2. Terminology shouldn’t be a bolt-in, but the lingua franca in your data models and your software.
SNOMED-CT data entry does not need to only occur by allowing your users to search for a specific term. In my homegrown EPR, choosing locations on the face when recording botulinum toxin injections enters SNOMED-CT terms behind the scenes at the data level.
3. It’s not just about data entry.
If your terminology system is a bolt-on, then it is difficult to do anything clever with the data in real-time in order to support clinical care. If however you use SNOMED-CT to enable real-time analytics, then you can switch functionality on and off depending on clinical context. Here we analyse the patient record to generate a motor neurone disease summary and look for records of gastrostomy insertion simply by querying the patient’s data leveraging the semantic understanding that SNOMED-CT provides.
4. Don’t start thinking about subsets
There have been many working groups set up by different specialties to try to organise and curate subsets, limited lists of concepts from within SNOMED-CT and I strongly believe that this work is a waste of time.
Instead, those people should be focused on improving SNOMED-CT as a whole, reviewing and deprecating concepts and ensuring that the concepts that are found in modern clinical practice are represented adequately.
I believe that subsets have arisen due to fundamental shortcomings in the implementation of SNOMED-CT and I haven’t found a need that subsumption can’t solve by itself. Subsumption refers to the hierarchy of SNOMED-CT concepts that arises from IS-A relationships in that, “progressive bulbar palsy” IS-A type “motor neurone disease” or “bronchopneumonia” IS-A type of “respiratory disease”.
Subsumption means that a decent implementation (and mine is one of them - see it at https://github.com/wardle/rsterminology) can use those relationships to limit the choice of users so that they don’t choose “Occupation of physiotherapist” when making a “Referral to physiotherapist” because one is an occupation and one is a type of procedure.

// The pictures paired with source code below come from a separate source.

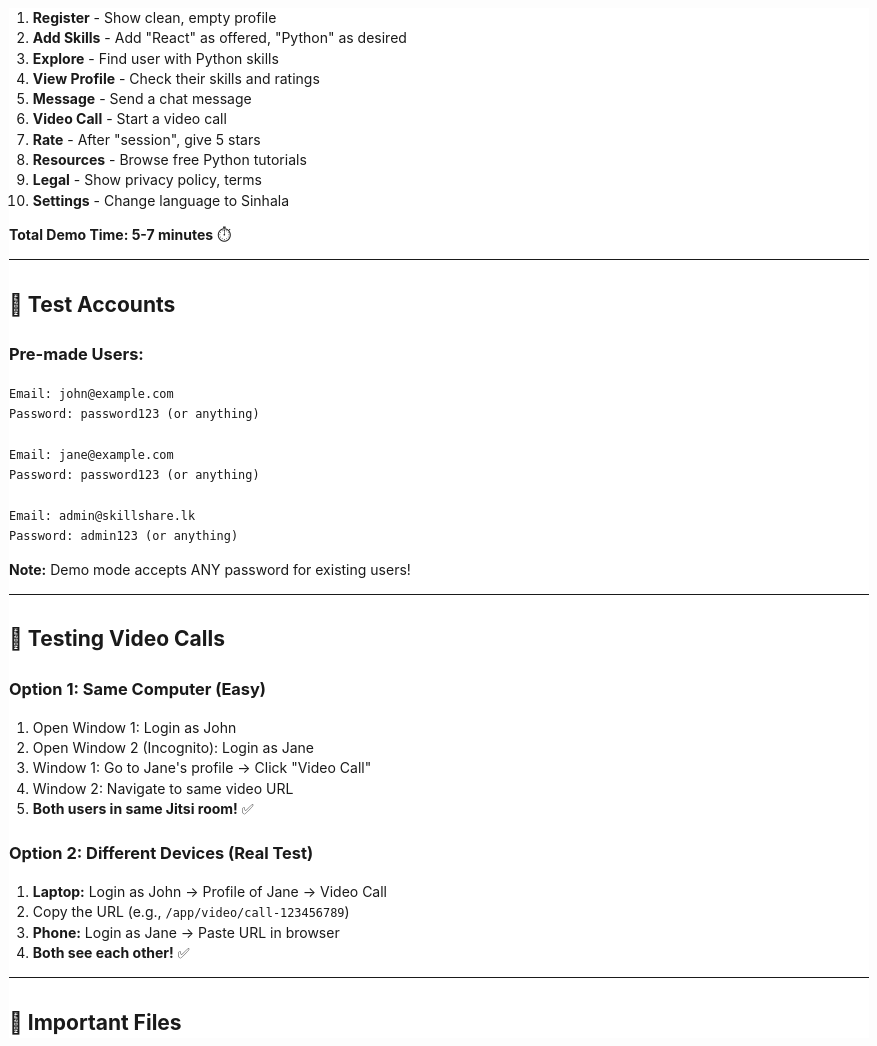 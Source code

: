 1. **Register** - Show clean, empty profile
2. **Add Skills** - Add "React" as offered, "Python" as desired
3. **Explore** - Find user with Python skills
4. **View Profile** - Check their skills and ratings
5. **Message** - Send a chat message
6. **Video Call** - Start a video call
7. **Rate** - After "session", give 5 stars
8. **Resources** - Browse free Python tutorials
9. **Legal** - Show privacy policy, terms
10. **Settings** - Change language to Sinhala

**Total Demo Time: 5-7 minutes** ⏱️

---

## 🔐 Test Accounts

### Pre-made Users:
```
Email: john@example.com
Password: password123 (or anything)

Email: jane@example.com
Password: password123 (or anything)

Email: admin@skillshare.lk
Password: admin123 (or anything)
```

**Note:** Demo mode accepts ANY password for existing users!

---

## 🎥 Testing Video Calls

### Option 1: Same Computer (Easy)
1. Open Window 1: Login as John
2. Open Window 2 (Incognito): Login as Jane
3. Window 1: Go to Jane's profile → Click "Video Call"
4. Window 2: Navigate to same video URL
5. **Both users in same Jitsi room!** ✅

### Option 2: Different Devices (Real Test)
1. **Laptop:** Login as John → Profile of Jane → Video Call
2. Copy the URL (e.g., `/app/video/call-123456789`)
3. **Phone:** Login as Jane → Paste URL in browser
4. **Both see each other!** ✅

---

## 📝 Important Files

5. It allows you to study cohorts…
And finally, the title of the article.
Once you implement SNOMED-CT, you can start to do clever things like, show me how the patient in front of me is doing compared to all of my patients with this disease. You can see this for multiple sclerosis here, but it is possible to do for other disorders as well.
In fact, we can now do the same but sub-stratify to show how you compare to patients with a disease onset at a similar time of life or of the same gender.
Defining cohorts means defining the characteristics of our patients, and SNOMED-CT is the solution. We can then stratify our patient groups according to those characteristics, whether it be their medical diagnoses, the procedures to which they have been through, their treatments current and past or any other characteristic.
How can we make sense of patient reported outcome measures without understanding and stratifying our patients?
Importantly, it doesn’t matter if someone has coded a diagnosis as a highly specific diagnosis as one can map this to a more generic high-level diagnosis and then use that perform aggregated analysis. So for example, if a clinician enters a very specific sub-type of “bronchiolitis”, then it doesn’t matter as we can subsequently aggregate using a higher-level concept and still identify the patient.
Finally, how can we implement algorithmic analysis and artificial intelligence without an understand of these characteristics? Assessment of, for example, deteriorating renal function is critical on knowledge of recent diagnoses and medications given, and structured data is vital in supporting the research required in applying artificial intelligence in healthcare. The routine and systematic collection of SNOMED-CT forms a critical part of the foundation of any programme to implement such systems.